WHAT NEEDS TO BE DONE: For the material below, please count the lines containing "dalla". Reply with the count alone.
─── EXTRACTED INFORMATION ───
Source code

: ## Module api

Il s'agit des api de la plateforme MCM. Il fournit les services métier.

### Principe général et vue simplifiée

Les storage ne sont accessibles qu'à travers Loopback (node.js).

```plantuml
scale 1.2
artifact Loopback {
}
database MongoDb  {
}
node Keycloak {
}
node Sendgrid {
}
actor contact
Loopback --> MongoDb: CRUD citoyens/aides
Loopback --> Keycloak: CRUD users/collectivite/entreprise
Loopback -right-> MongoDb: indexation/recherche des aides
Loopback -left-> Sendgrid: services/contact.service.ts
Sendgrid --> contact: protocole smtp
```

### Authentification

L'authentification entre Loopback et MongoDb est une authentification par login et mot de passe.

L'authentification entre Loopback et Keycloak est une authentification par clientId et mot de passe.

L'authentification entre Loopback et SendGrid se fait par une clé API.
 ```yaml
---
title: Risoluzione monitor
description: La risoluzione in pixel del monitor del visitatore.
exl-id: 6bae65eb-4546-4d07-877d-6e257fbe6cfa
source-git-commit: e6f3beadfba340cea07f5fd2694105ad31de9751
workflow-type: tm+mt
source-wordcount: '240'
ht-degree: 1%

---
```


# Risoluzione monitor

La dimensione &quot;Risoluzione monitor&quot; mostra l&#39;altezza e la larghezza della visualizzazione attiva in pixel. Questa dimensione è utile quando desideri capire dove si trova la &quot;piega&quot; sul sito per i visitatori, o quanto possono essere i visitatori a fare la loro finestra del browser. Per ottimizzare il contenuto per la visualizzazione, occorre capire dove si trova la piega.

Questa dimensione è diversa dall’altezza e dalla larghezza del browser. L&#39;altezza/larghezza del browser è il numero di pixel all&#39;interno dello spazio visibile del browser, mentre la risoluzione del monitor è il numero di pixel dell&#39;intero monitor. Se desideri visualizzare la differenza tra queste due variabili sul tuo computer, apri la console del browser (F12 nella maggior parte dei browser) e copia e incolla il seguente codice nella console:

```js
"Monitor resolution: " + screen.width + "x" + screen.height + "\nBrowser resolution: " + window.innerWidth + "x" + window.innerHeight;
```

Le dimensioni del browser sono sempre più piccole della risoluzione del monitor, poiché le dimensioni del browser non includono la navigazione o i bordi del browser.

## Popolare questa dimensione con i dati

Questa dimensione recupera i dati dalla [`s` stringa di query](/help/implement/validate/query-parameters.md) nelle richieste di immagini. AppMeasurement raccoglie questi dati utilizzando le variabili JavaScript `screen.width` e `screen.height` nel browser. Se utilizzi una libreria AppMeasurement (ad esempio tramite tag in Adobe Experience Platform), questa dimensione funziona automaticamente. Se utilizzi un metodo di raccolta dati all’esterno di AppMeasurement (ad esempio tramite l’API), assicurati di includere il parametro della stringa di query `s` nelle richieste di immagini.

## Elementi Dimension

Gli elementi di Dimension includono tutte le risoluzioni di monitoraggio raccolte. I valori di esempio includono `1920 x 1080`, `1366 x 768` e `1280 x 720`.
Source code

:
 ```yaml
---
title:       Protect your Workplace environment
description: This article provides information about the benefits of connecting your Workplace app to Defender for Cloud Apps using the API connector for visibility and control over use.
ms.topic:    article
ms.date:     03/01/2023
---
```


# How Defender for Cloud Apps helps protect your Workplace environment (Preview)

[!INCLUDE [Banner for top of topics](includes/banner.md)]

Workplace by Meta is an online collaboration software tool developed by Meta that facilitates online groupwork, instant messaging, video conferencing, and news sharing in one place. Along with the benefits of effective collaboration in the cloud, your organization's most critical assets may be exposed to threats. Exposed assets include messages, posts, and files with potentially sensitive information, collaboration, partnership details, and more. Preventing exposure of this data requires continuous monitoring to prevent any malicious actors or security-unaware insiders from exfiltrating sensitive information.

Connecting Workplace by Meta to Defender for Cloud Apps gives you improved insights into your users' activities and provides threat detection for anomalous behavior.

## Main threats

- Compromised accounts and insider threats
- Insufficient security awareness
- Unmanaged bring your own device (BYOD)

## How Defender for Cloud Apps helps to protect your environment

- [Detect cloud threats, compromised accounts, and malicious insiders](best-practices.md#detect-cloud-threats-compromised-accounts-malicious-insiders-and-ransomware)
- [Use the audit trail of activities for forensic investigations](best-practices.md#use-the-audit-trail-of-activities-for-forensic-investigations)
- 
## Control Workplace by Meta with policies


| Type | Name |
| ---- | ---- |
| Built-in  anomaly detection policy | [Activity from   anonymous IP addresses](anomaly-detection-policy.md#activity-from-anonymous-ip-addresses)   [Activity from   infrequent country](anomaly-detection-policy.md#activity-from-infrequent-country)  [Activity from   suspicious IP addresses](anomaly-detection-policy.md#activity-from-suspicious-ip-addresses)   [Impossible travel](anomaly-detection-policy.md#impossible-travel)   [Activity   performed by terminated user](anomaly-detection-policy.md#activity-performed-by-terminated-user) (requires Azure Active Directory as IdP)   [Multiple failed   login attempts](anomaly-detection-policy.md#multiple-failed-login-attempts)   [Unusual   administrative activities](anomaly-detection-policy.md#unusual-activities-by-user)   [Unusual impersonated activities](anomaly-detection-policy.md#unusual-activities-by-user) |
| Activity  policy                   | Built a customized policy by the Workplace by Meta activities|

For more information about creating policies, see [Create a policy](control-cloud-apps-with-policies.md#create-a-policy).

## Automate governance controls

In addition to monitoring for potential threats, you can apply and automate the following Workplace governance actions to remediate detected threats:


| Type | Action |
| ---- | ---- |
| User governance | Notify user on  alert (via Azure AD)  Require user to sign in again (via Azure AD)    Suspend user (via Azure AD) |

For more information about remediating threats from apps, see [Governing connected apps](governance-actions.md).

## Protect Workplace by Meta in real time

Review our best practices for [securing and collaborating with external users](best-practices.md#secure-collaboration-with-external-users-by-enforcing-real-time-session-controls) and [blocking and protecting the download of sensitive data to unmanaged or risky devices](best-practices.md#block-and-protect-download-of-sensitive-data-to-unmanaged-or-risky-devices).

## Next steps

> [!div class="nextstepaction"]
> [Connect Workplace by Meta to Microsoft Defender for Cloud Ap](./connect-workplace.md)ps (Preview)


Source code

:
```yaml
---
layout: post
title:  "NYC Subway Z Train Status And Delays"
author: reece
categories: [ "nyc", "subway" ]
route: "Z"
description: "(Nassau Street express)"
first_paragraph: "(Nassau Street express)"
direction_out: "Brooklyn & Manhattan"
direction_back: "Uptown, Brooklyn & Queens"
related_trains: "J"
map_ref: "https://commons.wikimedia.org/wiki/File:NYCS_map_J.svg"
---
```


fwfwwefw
───
SOLUTION BELOW: 2